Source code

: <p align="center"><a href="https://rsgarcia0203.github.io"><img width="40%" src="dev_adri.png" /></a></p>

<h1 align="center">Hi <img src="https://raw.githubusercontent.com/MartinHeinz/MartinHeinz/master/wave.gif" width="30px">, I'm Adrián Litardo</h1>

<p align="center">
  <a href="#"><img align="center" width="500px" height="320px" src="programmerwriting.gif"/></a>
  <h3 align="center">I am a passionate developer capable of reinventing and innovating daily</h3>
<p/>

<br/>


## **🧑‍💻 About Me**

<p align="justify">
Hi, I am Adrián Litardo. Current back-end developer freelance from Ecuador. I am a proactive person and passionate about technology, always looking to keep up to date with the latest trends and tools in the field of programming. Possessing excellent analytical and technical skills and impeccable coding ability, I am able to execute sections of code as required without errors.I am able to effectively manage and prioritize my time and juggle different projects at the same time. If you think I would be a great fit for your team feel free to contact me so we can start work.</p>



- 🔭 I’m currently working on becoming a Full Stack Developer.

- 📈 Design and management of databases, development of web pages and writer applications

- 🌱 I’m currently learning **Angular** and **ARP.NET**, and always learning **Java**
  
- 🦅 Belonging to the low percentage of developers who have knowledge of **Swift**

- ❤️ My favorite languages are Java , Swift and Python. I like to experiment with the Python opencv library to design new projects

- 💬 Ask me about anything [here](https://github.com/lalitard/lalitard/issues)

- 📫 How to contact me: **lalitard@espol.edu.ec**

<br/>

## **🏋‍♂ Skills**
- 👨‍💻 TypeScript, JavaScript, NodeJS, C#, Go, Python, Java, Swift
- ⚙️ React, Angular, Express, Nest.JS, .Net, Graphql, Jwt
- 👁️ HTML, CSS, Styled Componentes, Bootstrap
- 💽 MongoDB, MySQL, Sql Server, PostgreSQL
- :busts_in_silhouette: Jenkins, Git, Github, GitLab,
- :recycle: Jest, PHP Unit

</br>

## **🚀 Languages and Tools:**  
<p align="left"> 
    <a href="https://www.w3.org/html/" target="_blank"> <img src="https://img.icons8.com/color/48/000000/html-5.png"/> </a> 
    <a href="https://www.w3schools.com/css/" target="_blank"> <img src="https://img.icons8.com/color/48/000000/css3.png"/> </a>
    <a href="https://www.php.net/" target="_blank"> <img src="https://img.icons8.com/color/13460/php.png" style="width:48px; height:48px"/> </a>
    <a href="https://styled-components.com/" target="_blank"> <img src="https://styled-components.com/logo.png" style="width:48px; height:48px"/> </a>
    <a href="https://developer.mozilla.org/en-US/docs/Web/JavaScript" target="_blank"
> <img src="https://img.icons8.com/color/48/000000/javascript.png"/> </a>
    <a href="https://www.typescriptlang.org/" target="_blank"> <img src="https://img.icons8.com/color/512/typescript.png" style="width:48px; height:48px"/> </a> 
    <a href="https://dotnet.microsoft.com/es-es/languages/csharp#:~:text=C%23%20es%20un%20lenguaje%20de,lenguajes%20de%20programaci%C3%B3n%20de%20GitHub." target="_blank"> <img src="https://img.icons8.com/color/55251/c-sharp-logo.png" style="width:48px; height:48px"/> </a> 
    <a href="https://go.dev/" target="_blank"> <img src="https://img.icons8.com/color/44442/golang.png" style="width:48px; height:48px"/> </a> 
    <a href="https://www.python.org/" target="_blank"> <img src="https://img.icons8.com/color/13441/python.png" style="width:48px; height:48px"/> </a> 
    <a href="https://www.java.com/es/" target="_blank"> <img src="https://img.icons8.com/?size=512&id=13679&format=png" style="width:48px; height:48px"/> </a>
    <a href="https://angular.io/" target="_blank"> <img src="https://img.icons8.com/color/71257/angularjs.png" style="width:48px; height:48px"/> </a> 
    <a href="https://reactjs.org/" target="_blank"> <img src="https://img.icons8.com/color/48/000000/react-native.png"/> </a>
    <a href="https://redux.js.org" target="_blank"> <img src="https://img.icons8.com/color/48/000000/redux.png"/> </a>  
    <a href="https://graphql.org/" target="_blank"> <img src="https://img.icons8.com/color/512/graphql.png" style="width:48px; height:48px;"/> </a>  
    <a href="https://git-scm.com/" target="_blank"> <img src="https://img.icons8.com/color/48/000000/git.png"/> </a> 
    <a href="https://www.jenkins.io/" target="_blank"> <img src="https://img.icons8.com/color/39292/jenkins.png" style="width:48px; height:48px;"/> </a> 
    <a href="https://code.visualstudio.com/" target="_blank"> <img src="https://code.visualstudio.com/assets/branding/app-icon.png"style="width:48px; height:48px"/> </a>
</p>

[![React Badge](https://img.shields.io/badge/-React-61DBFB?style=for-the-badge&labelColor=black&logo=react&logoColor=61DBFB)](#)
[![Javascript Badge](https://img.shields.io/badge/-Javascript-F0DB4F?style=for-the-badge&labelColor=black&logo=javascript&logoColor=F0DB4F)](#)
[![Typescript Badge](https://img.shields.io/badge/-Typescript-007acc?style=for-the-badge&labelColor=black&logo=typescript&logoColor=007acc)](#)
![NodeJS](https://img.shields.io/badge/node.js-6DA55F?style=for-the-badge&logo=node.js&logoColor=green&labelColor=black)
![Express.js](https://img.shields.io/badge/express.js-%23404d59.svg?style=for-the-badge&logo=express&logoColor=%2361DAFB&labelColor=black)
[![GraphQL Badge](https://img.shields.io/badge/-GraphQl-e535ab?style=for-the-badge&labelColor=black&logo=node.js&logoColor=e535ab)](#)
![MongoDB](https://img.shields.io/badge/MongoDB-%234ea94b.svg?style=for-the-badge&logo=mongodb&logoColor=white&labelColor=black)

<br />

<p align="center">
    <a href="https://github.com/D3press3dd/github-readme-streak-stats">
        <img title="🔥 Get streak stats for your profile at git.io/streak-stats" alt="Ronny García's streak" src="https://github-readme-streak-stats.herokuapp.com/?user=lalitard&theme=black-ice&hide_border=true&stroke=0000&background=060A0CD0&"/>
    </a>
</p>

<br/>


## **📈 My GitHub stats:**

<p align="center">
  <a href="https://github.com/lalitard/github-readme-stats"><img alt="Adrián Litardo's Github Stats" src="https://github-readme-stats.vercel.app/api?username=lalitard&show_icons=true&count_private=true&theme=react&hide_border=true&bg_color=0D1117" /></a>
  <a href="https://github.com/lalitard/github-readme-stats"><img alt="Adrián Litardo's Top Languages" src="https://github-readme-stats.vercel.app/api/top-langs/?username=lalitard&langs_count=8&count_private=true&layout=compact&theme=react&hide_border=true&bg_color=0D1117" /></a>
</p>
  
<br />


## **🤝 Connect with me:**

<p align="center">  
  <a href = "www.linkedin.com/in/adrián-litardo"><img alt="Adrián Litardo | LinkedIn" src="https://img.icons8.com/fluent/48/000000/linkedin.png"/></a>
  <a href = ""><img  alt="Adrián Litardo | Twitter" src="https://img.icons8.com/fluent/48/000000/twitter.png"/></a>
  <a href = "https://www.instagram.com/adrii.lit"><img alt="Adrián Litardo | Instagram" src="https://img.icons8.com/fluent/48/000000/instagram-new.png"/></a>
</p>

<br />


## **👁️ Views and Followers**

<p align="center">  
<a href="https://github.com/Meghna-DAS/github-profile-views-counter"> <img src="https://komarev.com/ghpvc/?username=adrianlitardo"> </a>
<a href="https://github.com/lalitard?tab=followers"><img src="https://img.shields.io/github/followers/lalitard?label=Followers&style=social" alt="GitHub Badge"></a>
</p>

_ _ _ _

» **Activity**: Give the material again, complete and unaltered.

» **Problem solution**:
Source code

: <p align="center"><a href="https://rsgarcia0203.github.io"><img width="40%" src="dev_adri.png" /></a></p>

<h1 align="center">Hi <img src="https://raw.githubusercontent.com/MartinHeinz/MartinHeinz/master/wave.gif" width="30px">, I'm Adrián Litardo</h1>

<p align="center">
  <a href="#"><img align="center" width="500px" height="320px" src="programmerwriting.gif"/></a>
  <h3 align="center">I am a passionate developer capable of reinventing and innovating daily</h3>
<p/>

<br/>


## **🧑‍💻 About Me**

<p align="justify">
Hi, I am Adrián Litardo. Current back-end developer freelance from Ecuador. I am a proactive person and passionate about technology, always looking to keep up to date with the latest trends and tools in the field of programming. Possessing excellent analytical and technical skills and impeccable coding ability, I am able to execute sections of code as required without errors.I am able to effectively manage and prioritize my time and juggle different projects at the same time. If you think I would be a great fit for your team feel free to contact me so we can start work.</p>



- 🔭 I’m currently working on becoming a Full Stack Developer.

- 📈 Design and management of databases, development of web pages and writer applications

- 🌱 I’m currently learning **Angular** and **ARP.NET**, and always learning **Java**
  
- 🦅 Belonging to the low percentage of developers who have knowledge of **Swift**

- ❤️ My favorite languages are Java , Swift and Python. I like to experiment with the Python opencv library to design new projects

- 💬 Ask me about anything [here](https://github.com/lalitard/lalitard/issues)

- 📫 How to contact me: **lalitard@espol.edu.ec**

<br/>

## **🏋‍♂ Skills**
- 👨‍💻 TypeScript, JavaScript, NodeJS, C#, Go, Python, Java, Swift
- ⚙️ React, Angular, Express, Nest.JS, .Net, Graphql, Jwt
- 👁️ HTML, CSS, Styled Componentes, Bootstrap
- 💽 MongoDB, MySQL, Sql Server, PostgreSQL
- :busts_in_silhouette: Jenkins, Git, Github, GitLab,
- :recycle: Jest, PHP Unit

</br>

## **🚀 Languages and Tools:**  
<p align="left"> 
    <a href="https://www.w3.org/html/" target="_blank"> <img src="https://img.icons8.com/color/48/000000/html-5.png"/> </a> 
    <a href="https://www.w3schools.com/css/" target="_blank"> <img src="https://img.icons8.com/color/48/000000/css3.png"/> </a>
    <a href="https://www.php.net/" target="_blank"> <img src="https://img.icons8.com/color/13460/php.png" style="width:48px; height:48px"/> </a>
    <a href="https://styled-components.com/" target="_blank"> <img src="https://styled-components.com/logo.png" style="width:48px; height:48px"/> </a>
    <a href="https://developer.mozilla.org/en-US/docs/Web/JavaScript" target="_blank"
> <img src="https://img.icons8.com/color/48/000000/javascript.png"/> </a>
    <a href="https://www.typescriptlang.org/" target="_blank"> <img src="https://img.icons8.com/color/512/typescript.png" style="width:48px; height:48px"/> </a> 
    <a href="https://dotnet.microsoft.com/es-es/languages/csharp#:~:text=C%23%20es%20un%20lenguaje%20de,lenguajes%20de%20programaci%C3%B3n%20de%20GitHub." target="_blank"> <img src="https://img.icons8.com/color/55251/c-sharp-logo.png" style="width:48px; height:48px"/> </a> 
    <a href="https://go.dev/" target="_blank"> <img src="https://img.icons8.com/color/44442/golang.png" style="width:48px; height:48px"/> </a> 
    <a href="https://www.python.org/" target="_blank"> <img src="https://img.icons8.com/color/13441/python.png" style="width:48px; height:48px"/> </a> 
    <a href="https://www.java.com/es/" target="_blank"> <img src="https://img.icons8.com/?size=512&id=13679&format=png" style="width:48px; height:48px"/> </a>
    <a href="https://angular.io/" target="_blank"> <img src="https://img.icons8.com/color/71257/angularjs.png" style="width:48px; height:48px"/> </a> 
    <a href="https://reactjs.org/" target="_blank"> <img src="https://img.icons8.com/color/48/000000/react-native.png"/> </a>
    <a href="https://redux.js.org" target="_blank"> <img src="https://img.icons8.com/color/48/000000/redux.png"/> </a>  
    <a href="https://graphql.org/" target="_blank"> <img src="https://img.icons8.com/color/512/graphql.png" style="width:48px; height:48px;"/> </a>  
    <a href="https://git-scm.com/" target="_blank"> <img src="https://img.icons8.com/color/48/000000/git.png"/> </a> 
    <a href="https://www.jenkins.io/" target="_blank"> <img src="https://img.icons8.com/color/39292/jenkins.png" style="width:48px; height:48px;"/> </a> 
    <a href="https://code.visualstudio.com/" target="_blank"> <img src="https://code.visualstudio.com/assets/branding/app-icon.png"style="width:48px; height:48px"/> </a>
</p>

[![React Badge](https://img.shields.io/badge/-React-61DBFB?style=for-the-badge&labelColor=black&logo=react&logoColor=61DBFB)](#)
[![Javascript Badge](https://img.shields.io/badge/-Javascript-F0DB4F?style=for-the-badge&labelColor=black&logo=javascript&logoColor=F0DB4F)](#)
[![Typescript Badge](https://img.shields.io/badge/-Typescript-007acc?style=for-the-badge&labelColor=black&logo=typescript&logoColor=007acc)](#)
![NodeJS](https://img.shields.io/badge/node.js-6DA55F?style=for-the-badge&logo=node.js&logoColor=green&labelColor=black)
![Express.js](https://img.shields.io/badge/express.js-%23404d59.svg?style=for-the-badge&logo=express&logoColor=%2361DAFB&labelColor=black)
[![GraphQL Badge](https://img.shields.io/badge/-GraphQl-e535ab?style=for-the-badge&labelColor=black&logo=node.js&logoColor=e535ab)](#)
![MongoDB](https://img.shields.io/badge/MongoDB-%234ea94b.svg?style=for-the-badge&logo=mongodb&logoColor=white&labelColor=black)

<br />

<p align="center">
    <a href="https://github.com/D3press3dd/github-readme-streak-stats">
        <img title="🔥 Get streak stats for your profile at git.io/streak-stats" alt="Ronny García's streak" src="https://github-readme-streak-stats.herokuapp.com/?user=lalitard&theme=black-ice&hide_border=true&stroke=0000&background=060A0CD0&"/>
    </a>
</p>

<br/>


## **📈 My GitHub stats:**

<p align="center">
  <a href="https://github.com/lalitard/github-readme-stats"><img alt="Adrián Litardo's Github Stats" src="https://github-readme-stats.vercel.app/api?username=lalitard&show_icons=true&count_private=true&theme=react&hide_border=true&bg_color=0D1117" /></a>
  <a href="https://github.com/lalitard/github-readme-stats"><img alt="Adrián Litardo's Top Languages" src="https://github-readme-stats.vercel.app/api/top-langs/?username=lalitard&langs_count=8&count_private=true&layout=compact&theme=react&hide_border=true&bg_color=0D1117" /></a>
</p>
  
<br />


## **🤝 Connect with me:**

<p align="center">  
  <a href = "www.linkedin.com/in/adrián-litardo"><img alt="Adrián Litardo | LinkedIn" src="https://img.icons8.com/fluent/48/000000/linkedin.png"/></a>
  <a href = ""><img  alt="Adrián Litardo | Twitter" src="https://img.icons8.com/fluent/48/000000/twitter.png"/></a>
  <a href = "https://www.instagram.com/adrii.lit"><img alt="Adrián Litardo | Instagram" src="https://img.icons8.com/fluent/48/000000/instagram-new.png"/></a>
</p>

<br />


## **👁️ Views and Followers**

<p align="center">  
<a href="https://github.com/Meghna-DAS/github-profile-views-counter"> <img src="https://komarev.com/ghpvc/?username=adrianlitardo"> </a>
<a href="https://github.com/lalitard?tab=followers"><img src="https://img.shields.io/github/followers/lalitard?label=Followers&style=social" alt="GitHub Badge"></a>
</p>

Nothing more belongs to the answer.